(EXERCISE):
Output each entry exactly; skip nothing.

(DATA UNDER STUDY):
==========

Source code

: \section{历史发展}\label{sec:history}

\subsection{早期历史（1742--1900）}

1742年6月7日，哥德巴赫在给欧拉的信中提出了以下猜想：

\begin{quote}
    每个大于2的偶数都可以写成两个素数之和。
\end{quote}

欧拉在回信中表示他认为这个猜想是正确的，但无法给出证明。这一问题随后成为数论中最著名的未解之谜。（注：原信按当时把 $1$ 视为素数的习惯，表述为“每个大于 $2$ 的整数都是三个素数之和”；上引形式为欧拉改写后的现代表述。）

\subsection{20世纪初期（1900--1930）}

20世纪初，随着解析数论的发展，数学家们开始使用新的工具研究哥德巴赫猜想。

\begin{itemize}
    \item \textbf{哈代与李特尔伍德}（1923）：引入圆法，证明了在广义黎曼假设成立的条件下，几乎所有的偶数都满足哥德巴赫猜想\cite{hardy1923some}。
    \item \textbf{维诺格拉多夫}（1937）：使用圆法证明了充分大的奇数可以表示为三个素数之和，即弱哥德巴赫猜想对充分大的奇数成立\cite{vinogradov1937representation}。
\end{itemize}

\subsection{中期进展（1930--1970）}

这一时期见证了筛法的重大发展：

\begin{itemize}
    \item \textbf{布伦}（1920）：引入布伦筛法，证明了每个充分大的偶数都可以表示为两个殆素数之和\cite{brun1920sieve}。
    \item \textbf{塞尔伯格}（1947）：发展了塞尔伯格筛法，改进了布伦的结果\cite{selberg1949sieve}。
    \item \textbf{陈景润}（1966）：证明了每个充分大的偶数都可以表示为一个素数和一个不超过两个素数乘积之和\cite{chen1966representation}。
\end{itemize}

==========

(SOLUTION BELOW):
Source code

: \section{历史发展}\label{sec:history}

\subsection{早期历史（1742--1900）}

1742年6月7日，哥德巴赫在给欧拉的信中提出了以下猜想：

\begin{quote}
    每个大于2的偶数都可以写成两个素数之和。
\end{quote}

欧拉在回信中表示他认为这个猜想是正确的，但无法给出证明。这一问题随后成为数论中最著名的未解之谜。（注：原信按当时把 $1$ 视为素数的习惯，表述为“每个大于 $2$ 的整数都是三个素数之和”；上引形式为欧拉改写后的现代表述。）

\subsection{20世纪初期（1900--1930）}

20世纪初，随着解析数论的发展，数学家们开始使用新的工具研究哥德巴赫猜想。

\begin{itemize}
    \item \textbf{哈代与李特尔伍德}（1923）：引入圆法，证明了在广义黎曼假设成立的条件下，几乎所有的偶数都满足哥德巴赫猜想\cite{hardy1923some}。
    \item \textbf{维诺格拉多夫}（1937）：使用圆法证明了充分大的奇数可以表示为三个素数之和，即弱哥德巴赫猜想对充分大的奇数成立\cite{vinogradov1937representation}。
\end{itemize}

\subsection{中期进展（1930--1970）}

这一时期见证了筛法的重大发展：

\begin{itemize}
    \item \textbf{布伦}（1920）：引入布伦筛法，证明了每个充分大的偶数都可以表示为两个殆素数之和\cite{brun1920sieve}。
    \item \textbf{塞尔伯格}（1947）：发展了塞尔伯格筛法，改进了布伦的结果\cite{selberg1949sieve}。
    \item \textbf{陈景润}（1966）：证明了每个充分大的偶数都可以表示为一个素数和一个不超过两个素数乘积之和\cite{chen1966representation}。
\end{itemize}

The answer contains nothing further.